====== EXTRACTED ENTRIES
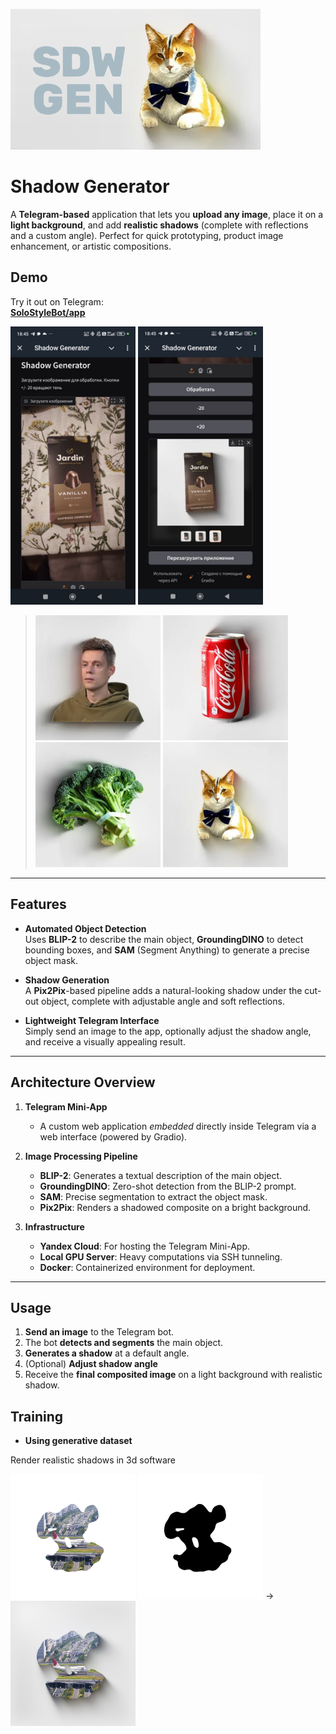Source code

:  <p float="left">  <img src="pic/SDW_GEN.png" width="400" /> </p>

# Shadow Generator
A **Telegram-based** application that lets you **upload any image**, place it on a **light background**, and add **realistic shadows** (complete with reflections and a custom angle). Perfect for quick prototyping, product image enhancement, or artistic compositions.

## Demo

Try it out on Telegram:  
[**SoloStyleBot/app**](https://t.me/SoloStyleBot/app)

<p float="left">  <img src="pic/app1.jpg" width="200" />  <img src="pic/app2.jpg" width="200" /> </p>

> <p float="left">  <img src="pic/obg1.png" width="200" />  <img src="pic/obg2.png" width="200" /> <img src="pic/obg3.png" width="200" /> <img src="pic/obg4.png" width="200" /></p>

---

## Features

- **Automated Object Detection**  
  Uses **BLIP-2** to describe the main object, **GroundingDINO** to detect bounding boxes, and **SAM** (Segment Anything) to generate a precise object mask.

- **Shadow Generation**  
  A **Pix2Pix**-based pipeline adds a natural-looking shadow under the cut-out object, complete with adjustable angle and soft reflections.

- **Lightweight Telegram Interface**  
  Simply send an image to the app, optionally adjust the shadow angle, and receive a visually appealing result.

---

## Architecture Overview

1. **Telegram Mini-App**
   - A custom web application *embedded* directly inside Telegram via a web interface (powered by Gradio).

2. **Image Processing Pipeline**  
   - **BLIP-2**: Generates a textual description of the main object.  
   - **GroundingDINO**: Zero-shot detection from the BLIP-2 prompt.  
   - **SAM**: Precise segmentation to extract the object mask.  
   - **Pix2Pix**: Renders a shadowed composite on a bright background.

3. **Infrastructure**
   - **Yandex Cloud**: For hosting the Telegram Mini-App.  
   - **Local GPU Server**: Heavy computations via SSH tunneling.  
   - **Docker**: Containerized environment for deployment.

---

## Usage

1. **Send an image** to the Telegram bot.  
2. The bot **detects and segments** the main object.  
3. **Generates a shadow** at a default angle.  
4. (Optional) **Adjust shadow angle** 
5. Receive the **final composited image** on a light background with realistic shadow.

## Training 
- **Using generative dataset**

Render realistic shadows in 3d software
<p float="left">
  <img src="pic/INPUT_COLOR_00000.jpg" width="200" />
  <img src="pic/INPUT_MASK_00000.jpg" width="200" />  -> 
  <img src="pic/TARGET_00000.jpg" width="200" />
</p>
============
* YOUR GOAL
Extract the lines of the preceding material that run from the line with "A **Telegram-based** application" through the line with "[**SoloStyleBot/app**](https://t.me/SoloStyleBot/app)", inclusive, reproducing them exactly and adding nothing.

* ANSWER BOX
A **Telegram-based** application that lets you **upload any image**, place it on a **light background**, and add **realistic shadows** (complete with reflections and a custom angle). Perfect for quick prototyping, product image enhancement, or artistic compositions.

## Demo

Try it out on Telegram:  
[**SoloStyleBot/app**](https://t.me/SoloStyleBot/app)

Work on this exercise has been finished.